[Stored data]
□ □ □ □
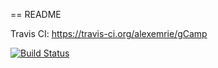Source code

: == README

Travis CI: https://travis-ci.org/alexemrie/gCamp

[![Build Status](https://travis-ci.org/alexemrie/gCamp.svg?branch=master)](https://travis-ci.org/alexemrie/gCamp)

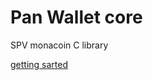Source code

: # Pan Wallet core
SPV monacoin C library

[getting sarted](https://github.com/edgarnet/panwallet-core/wiki)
□ □ □ □
### Exercise aim
Pick out every line above that contains the word "core" and copy it.

### Exercise response
: # Pan Wallet core
[getting sarted](https://github.com/edgarnet/panwallet-core/wiki)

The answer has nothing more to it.